Building Blocks 2 & 3
2. Continuous Release
In the waterfall development model, releases are extremely infrequent and can only take place once all previous phases have been completed: design, coding, testing. While this model is easy to understand, it does not adapt well to complex projects with changing specifications. And if problems are found prior to release, it can lead to numerous delays. Most ServiceNow developments currently use a waterfall model for production releases, which are even more complex than downstream deployments. Releases involve multiple applications and dependencies (for example, into global scope) and often include a combination of scoped applications, plugins, plugin activation, XML files, and update sets from different scopes, data, and elements that are not captured in update sets or scoped applications, and more. Due to the complexity of production releases with ServiceNow, many organizations are using manual processes, relying on paper-based instructions that are difficult to follow and not repeatable. Plus, releases are often done during off-hours and on weekends to avoid the risk of downtime during work hours. The continuous release model begins with automation. Moving away from manual-release “run books” and adopting automated release packages can immediately reduce errors; eliminate overtime and weekend work; and ensure stability, compliance, and consistency. But the benefits of moving to continuous release don’t end there. Adopting a true DevOps model gives you more control over release packaging. That means you can track release versions across your environment, and ensure that releases are deployed in order, and even support automated multiple-scope releases.

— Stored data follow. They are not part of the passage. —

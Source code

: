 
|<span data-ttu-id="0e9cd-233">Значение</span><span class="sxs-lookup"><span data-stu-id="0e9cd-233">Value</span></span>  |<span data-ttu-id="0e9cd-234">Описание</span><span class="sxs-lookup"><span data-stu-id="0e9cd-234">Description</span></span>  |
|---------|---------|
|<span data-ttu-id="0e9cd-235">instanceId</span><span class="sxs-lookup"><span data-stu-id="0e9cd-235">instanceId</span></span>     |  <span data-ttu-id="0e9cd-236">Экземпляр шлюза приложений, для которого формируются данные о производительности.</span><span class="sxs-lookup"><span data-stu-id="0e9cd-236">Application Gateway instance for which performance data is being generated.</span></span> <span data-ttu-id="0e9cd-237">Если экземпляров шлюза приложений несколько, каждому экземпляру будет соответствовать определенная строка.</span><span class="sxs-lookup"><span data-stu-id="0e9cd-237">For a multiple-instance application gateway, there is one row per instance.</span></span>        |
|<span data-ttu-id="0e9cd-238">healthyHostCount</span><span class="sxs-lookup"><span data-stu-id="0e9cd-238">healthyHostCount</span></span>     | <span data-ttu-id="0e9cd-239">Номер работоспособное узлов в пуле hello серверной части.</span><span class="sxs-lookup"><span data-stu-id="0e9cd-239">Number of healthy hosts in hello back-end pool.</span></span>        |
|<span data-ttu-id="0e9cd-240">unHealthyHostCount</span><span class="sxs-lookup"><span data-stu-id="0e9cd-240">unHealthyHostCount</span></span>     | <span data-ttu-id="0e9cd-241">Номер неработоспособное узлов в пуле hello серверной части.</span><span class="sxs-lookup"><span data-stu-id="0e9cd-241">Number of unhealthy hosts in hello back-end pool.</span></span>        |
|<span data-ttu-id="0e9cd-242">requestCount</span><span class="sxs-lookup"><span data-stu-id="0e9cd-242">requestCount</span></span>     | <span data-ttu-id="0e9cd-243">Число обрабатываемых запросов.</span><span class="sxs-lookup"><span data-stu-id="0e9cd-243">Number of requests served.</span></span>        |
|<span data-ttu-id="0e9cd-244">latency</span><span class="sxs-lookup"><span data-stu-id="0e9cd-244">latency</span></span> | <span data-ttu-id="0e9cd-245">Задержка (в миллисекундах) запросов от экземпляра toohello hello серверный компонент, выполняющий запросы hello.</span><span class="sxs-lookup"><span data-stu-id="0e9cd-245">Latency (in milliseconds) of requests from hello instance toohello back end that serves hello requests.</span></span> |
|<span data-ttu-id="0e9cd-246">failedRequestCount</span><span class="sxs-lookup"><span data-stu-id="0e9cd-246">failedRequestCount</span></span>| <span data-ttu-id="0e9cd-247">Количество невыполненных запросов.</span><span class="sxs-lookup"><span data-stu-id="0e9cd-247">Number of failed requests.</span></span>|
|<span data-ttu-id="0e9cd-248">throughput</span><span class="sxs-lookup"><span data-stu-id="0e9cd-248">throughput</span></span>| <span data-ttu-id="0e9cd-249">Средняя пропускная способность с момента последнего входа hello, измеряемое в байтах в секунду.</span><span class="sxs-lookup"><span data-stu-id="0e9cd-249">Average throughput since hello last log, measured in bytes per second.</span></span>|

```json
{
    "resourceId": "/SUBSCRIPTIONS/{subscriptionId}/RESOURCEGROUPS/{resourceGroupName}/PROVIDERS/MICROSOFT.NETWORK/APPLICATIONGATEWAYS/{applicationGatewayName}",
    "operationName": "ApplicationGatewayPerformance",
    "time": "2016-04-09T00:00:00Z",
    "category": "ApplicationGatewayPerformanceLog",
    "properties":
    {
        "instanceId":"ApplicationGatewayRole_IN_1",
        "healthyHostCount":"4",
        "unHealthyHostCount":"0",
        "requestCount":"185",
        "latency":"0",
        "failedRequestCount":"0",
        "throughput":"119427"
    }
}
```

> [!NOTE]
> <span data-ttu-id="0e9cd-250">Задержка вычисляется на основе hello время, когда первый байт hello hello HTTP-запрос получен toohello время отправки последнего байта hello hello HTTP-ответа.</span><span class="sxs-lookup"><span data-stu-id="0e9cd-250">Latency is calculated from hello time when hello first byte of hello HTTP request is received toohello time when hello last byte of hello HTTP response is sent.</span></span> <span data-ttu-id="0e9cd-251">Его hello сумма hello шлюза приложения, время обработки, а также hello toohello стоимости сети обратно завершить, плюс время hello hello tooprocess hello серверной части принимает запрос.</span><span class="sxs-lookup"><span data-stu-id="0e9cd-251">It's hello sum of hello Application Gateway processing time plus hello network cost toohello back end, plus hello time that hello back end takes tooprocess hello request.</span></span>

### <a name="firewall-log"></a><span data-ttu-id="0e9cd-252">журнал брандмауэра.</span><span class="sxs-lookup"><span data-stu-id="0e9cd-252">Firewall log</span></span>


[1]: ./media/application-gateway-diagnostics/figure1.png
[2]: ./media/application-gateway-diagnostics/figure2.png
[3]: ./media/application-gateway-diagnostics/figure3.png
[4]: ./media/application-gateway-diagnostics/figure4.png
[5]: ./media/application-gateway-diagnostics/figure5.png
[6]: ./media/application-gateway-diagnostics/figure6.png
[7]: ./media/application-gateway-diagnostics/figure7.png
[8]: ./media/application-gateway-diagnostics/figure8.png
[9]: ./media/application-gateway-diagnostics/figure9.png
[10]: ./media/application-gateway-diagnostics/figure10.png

3. Continuous Monitoring and Compliance
In the waterfall development model, it can take a lot of work to manage that final push to production. But then, developers can generally sit back, take a deep breath... and hope that nothing breaks that will send them back to the drawing board and have to scramble to fix code that misbehaves in production - or that contains performance issues, vulnerabilities, or security problems.
In most ServiceNow development environments, these issues don’t come to light until right before release - or later, with problems becoming even more costly to resolve once the app is in production. This is one of the areas where a DevOps model can be most valuable, letting ServiceNow adapt to a modern, faster-paced approach.
One of the biggest advances that come built into the DevOps process is continuous monitoring and compliance throughout all stages of development and production. Generally, this involves testing teams as well as security, incorporating automation wherever possible. This essentially bakes automated verification testing and security scanning into the ongoing process.
With the DevOps model, deployment to production isn’t the end of the line; it’s an ongoing process of improving the app from a wide range of perspectives: usability, security, functionality, user experience, and more. For that reason, your DevOps solution needs to consider more than just orderly deployment - you need to consider quality and security, too.
When problems arise, your organization needs tools to help you track and pinpoint them accurately. This makes for easier debugging and faster solutions to a wide range of issues. An effective DevOps platform will provide a single command-and- control center for all releases, letting you take control of your environment. A comprehensive DevOps dashboard will also help you track ROI with relevant KPIs in a clear, measurable format.